A sustainable steelmaking process is characterized by efficient resource use with minimal energy losses, which in turn may be correlated to process exergy efficiency. This parameter depends on fuel type, secondary energy input such as electricity and steel scrap utilization ability. A high process exergy efficiency is likely to lower carbon footprint of the process through utilization of process fuel gases. RHF is based on dual fuel where it uses coal for reduction and natural gas (a low carbon fuel) for heat generation. RHF also generate rich off gas, with subsequent utilization of this gas to generate power for enhancing energy efficiency. Thus a RHF-EAF (Rotary Hearth Furnace-Electric Arc Furnace) process is expected to emit lower CO2 per ton of crude steel for the dual input fuel mix and given scrap input in steel making. Additionally, RHF-EAF process may also run with higher proportion of steel scrap in addition to DRI produced from virgin source, which has the potential to lower the RHF-EAF emissions further. According to WSA, steel scrap can be recycled infinitely without any loss of quality and recycling of 1 ton of steel scrap saves 1.5 ton of CO2.

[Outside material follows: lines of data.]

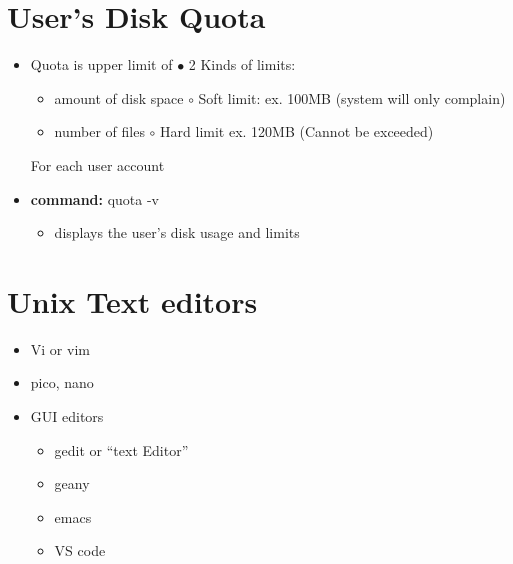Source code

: \documentclass{report}
\begin{document}
\section{User's Disk Quota}
\begin{itemize}
  \item Quota is upper limit of \hspace{20mm} $\bullet$ 2 Kinds of limits:
    \begin{itemize}[label=$\circ$]
      \item amount of disk space  \hspace{20mm} $\circ$ Soft limit: ex. 100MB (system will only complain)
      \item number of files \hspace{30mm} $\circ$ Hard limit ex. 120MB (Cannot be exceeded)
    \end{itemize}
    For each user account
    \bigbreak \noindent
  \item \textbf{command:} quota -v
    \begin{itemize}[label=$\circ$]
      \item displays the user's disk usage and limits
    \end{itemize}
\end{itemize}
\section{Unix Text editors}
\begin{itemize}
  \item Vi or vim 
  \item pico, nano
  \bigbreak \noindent
\item GUI editors
  \begin{itemize}[label=$\circ$]
    \item gedit or ``text Editor'' 
    \item geany
    \item emacs
    \item VS code
  \end{itemize}
\end{itemize}
\end{document}
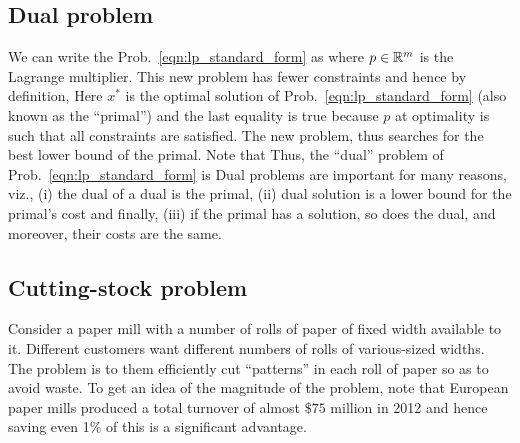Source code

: \documentclass[letterpaper, 10pt, twocolumn, reqno]{amsart}
\begin{document}
\subsection{Dual problem}
\label{ssec:dual}

We can write the Prob.~\eqref{eqn:lp_standard_form} as
where $p \in \mathbb{R}^m$ is the Lagrange multiplier. This new problem has fewer constraints and hence by definition,
Here $x^*$ is the optimal solution of Prob.~\eqref{eqn:lp_standard_form} (also known as the ``primal'') and the last equality is true because $p$ at optimality is such that all constraints are satisfied. The new problem,
thus searches for the best lower bound of the primal. Note that
Thus, the ``dual'' problem of Prob.~\eqref{eqn:lp_standard_form} is
Dual problems are important for many reasons, viz., (i) the dual of a dual is the primal, (ii) dual solution is a lower bound for the primal's cost and finally, (iii) if the primal has a solution, so does the dual, and moreover, their costs are the same.

\subsection{Cutting-stock problem}
\label{ssec:col_gen_cutting_stock}

Consider a paper mill with a number of rolls of paper of fixed width available to it. Different customers want different numbers of rolls of various-sized widths. The problem is to them efficiently cut ``patterns'' in each roll of paper so as to avoid waste. To get an idea of the magnitude of the problem, note that European paper mills produced a total turnover of almost $\$ 75$ million in 2012 and hence saving even 1\% of this is a significant advantage.
\end{document}
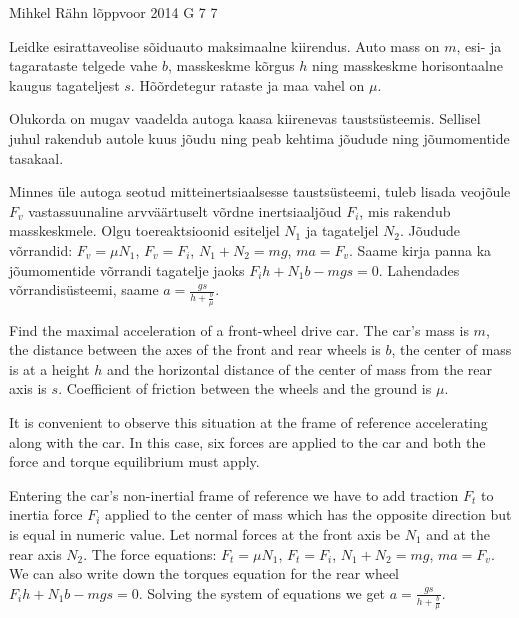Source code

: {Mihkel Rähn} %
{lõppvoor} %
{2014} %
{G 7} %
{7} %
{
\ifStatement
Leidke esirattaveolise sõiduauto maksimaalne kiirendus. Auto mass on $m$, esi- ja tagarataste telgede vahe $b$, masskeskme kõrgus $h$ ning masskeskme horisontaalne kaugus tagateljest $s$. Hõõrdetegur rataste ja maa vahel on $\mu$.
\fi


\ifHint
Olukorda on mugav vaadelda autoga kaasa kiirenevas taustsüsteemis. Sellisel juhul rakendub autole kuus jõudu ning peab kehtima jõudude ning jõumomentide tasakaal.
\fi


\ifSolution
Minnes üle autoga seotud mitteinertsiaalsesse taustsüsteemi, tuleb lisada veojõule $F_v$ vastassuunaline arvväärtuselt võrdne inertsiaaljõud $F_i$, mis rakendub masskeskmele. Olgu toereaktsioonid esiteljel $N_1$ ja tagateljel $N_2$. Jõudude võrrandid: $F_v=\mu N_1$, $F_v=F_i$, $N_1+N_2=mg$, $ma=F_v$. Saame kirja panna ka jõumomentide võrrandi tagatelje jaoks $F_ih+N_1b-mgs=0$.
Lahendades võrrandisüsteemi, saame $a=\frac{gs}{h+\frac{b}{\mu}}$.
\fi


\ifEngStatement
Find the maximal acceleration of a front-wheel drive car. The car’s mass is $m$, the distance between the axes of the front and rear wheels is $b$, the center of mass is at a height $h$ and the horizontal distance of the center of mass from the rear axis is $s$. Coefficient of friction between the wheels and the ground is $\mu$.
\fi


\ifEngHint
It is convenient to observe this situation at the frame of reference accelerating along with the car. In this case, six forces are applied to the car and both the force and torque equilibrium must apply.
\fi


\ifEngSolution
Entering the car’s non-inertial frame of reference we have to add traction $F_t$ to inertia force $F_i$ applied to the center of mass which has the opposite direction but is equal in numeric value. Let normal forces at the front axis be $N_1$ and at the rear axis $N_2$. The force equations: $F_t=\mu N_1$, $F_t=F_i$, $N_1+N_2=mg$, $ma=F_v$. We can also write down the torques equation for the rear wheel $F_ih+N_1b-mgs=0$. Solving the system of equations we get $a=\frac{gs}{h+\frac{b}{\mu}}$.
\fi
}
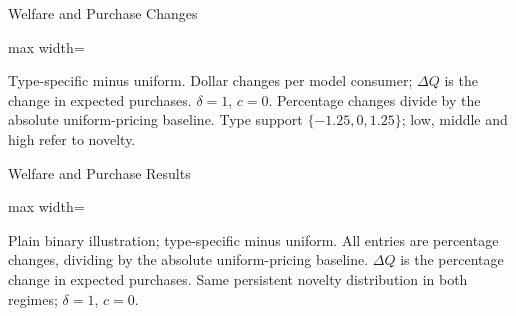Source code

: \gdef\shortbuttons{\hyperlink{short-theory-welfare}{\beamergotobutton{Back}}}
\begin{frame}[label=short-theory-welfare-table,noframenumbering]{Welfare and Purchase Changes}
  \centering\small
  \begin{adjustbox}{max width=\linewidth}
    
  \end{adjustbox}
  \par\medskip\raggedright\footnotesize Type-specific minus uniform. Dollar changes per model consumer;
  $\Delta Q$ is the change in expected purchases. $\delta=1$, $c=0$.
  Percentage changes divide by the absolute uniform-pricing baseline.
  Type support $\{-1.25,0,1.25\}$; low, middle and high refer to novelty.
\end{frame}

\gdef\shortbuttons{\hyperlink{short-pricing-welfare}{\beamergotobutton{Back}}}
\begin{frame}[label=short-pricing-welfare-table,noframenumbering]{Welfare and Purchase Results}
  \centering\small
  \begin{adjustbox}{max width=\linewidth}
    
  \end{adjustbox}
  \par\medskip\raggedright\footnotesize Plain binary illustration; type-specific minus uniform.
  All entries are percentage changes, dividing by the absolute uniform-pricing baseline.
  $\Delta Q$ is the percentage change in expected purchases.
  Same persistent novelty distribution in both regimes; $\delta=1$, $c=0$.
\end{frame}
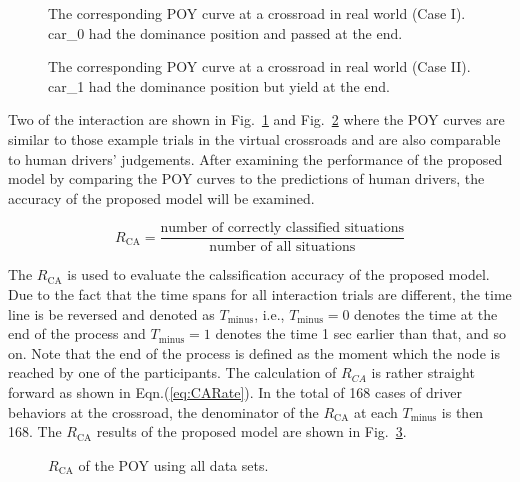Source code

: \begin{figure}[htbp!]
\begin{center}
\end{center}
\caption{The corresponding POY curve at a crossroad in real world (Case I). car\_0 had the dominance position and passed at the end.}
\label{fig:POY_caseI} 
\end{figure}


\begin{figure}[htbp!]
\begin{center}
\end{center}
\caption{The corresponding POY curve at a crossroad in real world (Case II). car\_1 had the dominance position but yield at the end.}
\label{fig:POY_caseII} 
\end{figure}


Two of the interaction are shown in Fig.~\ref{fig:POY_caseI} and Fig.~\ref{fig:POY_caseII} where the POY curves are similar to those example trials in the virtual crossroads and are also comparable to human drivers' judgements. After examining the performance of the proposed model by comparing the POY curves to the predictions of human drivers, the accuracy of the proposed model will be examined.

\begin{equation}
    R_{\mathrm{CA}} = \frac{\text{number of correctly classified situations}}{\text{number of all situations}}
\label{eq:CARate}
\end{equation}

The $R_{\mathrm{CA}}$ is used to evaluate the calssification accuracy of the proposed model. Due to the fact that the time spans for all interaction trials are different, the time line is be reversed and denoted as $T_{\mathrm{minus}}$, i.e., $T_{\mathrm{minus}}=0$ denotes the time at the end of the process and $T_{\mathrm{minus}}=1$ denotes the time 1 sec earlier than that, and so on. Note that the end of the process is defined as the moment which the node is reached by one of the participants. The calculation of $R_{CA}$ is rather straight forward as shown in Eqn.(\ref{eq:CARate}). In the total of 168 cases of driver behaviors at the crossroad, the denominator of the $R_{\mathrm{CA}}$ at each $T_{\mathrm{minus}}$ is then 168. The $R_{\mathrm{CA}}$ results of the proposed model are shown in Fig.~\ref{fig:CARPOY}.

\begin{figure}[htbp!]
\begin{center}
\end{center}
\caption{$R_{\mathrm{CA}}$ of the POY using all data sets.}
\label{fig:CARPOY} 
\end{figure}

Exergy analysis and CO2 emission of dual fuel RHF-EAF process is studied using mathematical models and compared with coal based processes like BF-BOF, COREX-BOF. Two variant of RHF producing iron nugget (ITmk3 process) or DRI (FASTMET process), are considered separately. Although, at lower scrap level BF-BOF always yields lower total exergy loss values as compared to RHF-EAF process, at higher scrap level (50% scrap) RHF-EAF yields lesser total exergy loss which is further lowered on hot charging of the DRI produced. The total exergy loss with hot charging of DRI is lower than BF-Tenova (BOF with Arc facility) process at higher scrap levels (50%). At identical scrap level, RHF-EAF processes are always found to produce higher gas based exergy efficiency. Considering the conversion of product gas exergy to generate electricity, metal based exergy indices of RHF-EAF processes are found to be superior or comparable to coal based BF-BOF and COREX-BOF processes. Net CO2 emission through RHF-EAF processes are (around 1.92-2.01 ton/tcs) found to be comparable to BF-BOF process. Again on consideration of product gas conversion to electricity and carbon credit, CO2 emission from RHF-EAF system is always found to be lower than BF-BOF process.